### Exercise objective
Set out the records again, keeping every word as it is.

--- Material for the task Enclosed Below ---

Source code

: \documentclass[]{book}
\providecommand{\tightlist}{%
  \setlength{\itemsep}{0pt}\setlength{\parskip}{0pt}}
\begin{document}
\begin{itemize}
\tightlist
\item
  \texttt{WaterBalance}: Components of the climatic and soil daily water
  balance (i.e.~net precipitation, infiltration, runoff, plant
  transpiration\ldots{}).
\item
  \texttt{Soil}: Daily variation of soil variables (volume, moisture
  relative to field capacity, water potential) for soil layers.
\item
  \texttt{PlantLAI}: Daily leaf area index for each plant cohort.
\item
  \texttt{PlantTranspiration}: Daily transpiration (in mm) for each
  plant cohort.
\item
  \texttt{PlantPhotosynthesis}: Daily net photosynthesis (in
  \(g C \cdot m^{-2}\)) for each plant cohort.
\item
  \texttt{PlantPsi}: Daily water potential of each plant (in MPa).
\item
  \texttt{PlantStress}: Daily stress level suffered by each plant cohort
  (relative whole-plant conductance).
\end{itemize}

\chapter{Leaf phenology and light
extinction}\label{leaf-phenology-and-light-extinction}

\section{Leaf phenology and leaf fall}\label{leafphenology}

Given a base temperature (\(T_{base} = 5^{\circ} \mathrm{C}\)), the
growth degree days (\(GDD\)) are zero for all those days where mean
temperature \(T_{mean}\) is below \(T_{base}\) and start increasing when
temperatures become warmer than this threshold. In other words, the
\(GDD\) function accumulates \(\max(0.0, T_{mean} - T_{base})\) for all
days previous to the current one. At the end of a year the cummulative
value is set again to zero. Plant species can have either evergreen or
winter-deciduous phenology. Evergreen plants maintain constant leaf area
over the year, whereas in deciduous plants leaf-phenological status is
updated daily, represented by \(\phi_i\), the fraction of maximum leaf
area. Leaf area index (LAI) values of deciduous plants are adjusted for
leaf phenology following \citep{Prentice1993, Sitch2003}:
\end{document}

--- End of Enclosed Material for the task ---

### Task response
Source code

: \documentclass[]{book}
\providecommand{\tightlist}{%
  \setlength{\itemsep}{0pt}\setlength{\parskip}{0pt}}
\begin{document}
\begin{itemize}
\tightlist
\item
  \texttt{WaterBalance}: Components of the climatic and soil daily water
  balance (i.e.~net precipitation, infiltration, runoff, plant
  transpiration\ldots{}).
\item
  \texttt{Soil}: Daily variation of soil variables (volume, moisture
  relative to field capacity, water potential) for soil layers.
\item
  \texttt{PlantLAI}: Daily leaf area index for each plant cohort.
\item
  \texttt{PlantTranspiration}: Daily transpiration (in mm) for each
  plant cohort.
\item
  \texttt{PlantPhotosynthesis}: Daily net photosynthesis (in
  \(g C \cdot m^{-2}\)) for each plant cohort.
\item
  \texttt{PlantPsi}: Daily water potential of each plant (in MPa).
\item
  \texttt{PlantStress}: Daily stress level suffered by each plant cohort
  (relative whole-plant conductance).
\end{itemize}

\chapter{Leaf phenology and light
extinction}\label{leaf-phenology-and-light-extinction}

\section{Leaf phenology and leaf fall}\label{leafphenology}

Given a base temperature (\(T_{base} = 5^{\circ} \mathrm{C}\)), the
growth degree days (\(GDD\)) are zero for all those days where mean
temperature \(T_{mean}\) is below \(T_{base}\) and start increasing when
temperatures become warmer than this threshold. In other words, the
\(GDD\) function accumulates \(\max(0.0, T_{mean} - T_{base})\) for all
days previous to the current one. At the end of a year the cummulative
value is set again to zero. Plant species can have either evergreen or
winter-deciduous phenology. Evergreen plants maintain constant leaf area
over the year, whereas in deciduous plants leaf-phenological status is
updated daily, represented by \(\phi_i\), the fraction of maximum leaf
area. Leaf area index (LAI) values of deciduous plants are adjusted for
leaf phenology following \citep{Prentice1993, Sitch2003}:
\end{document}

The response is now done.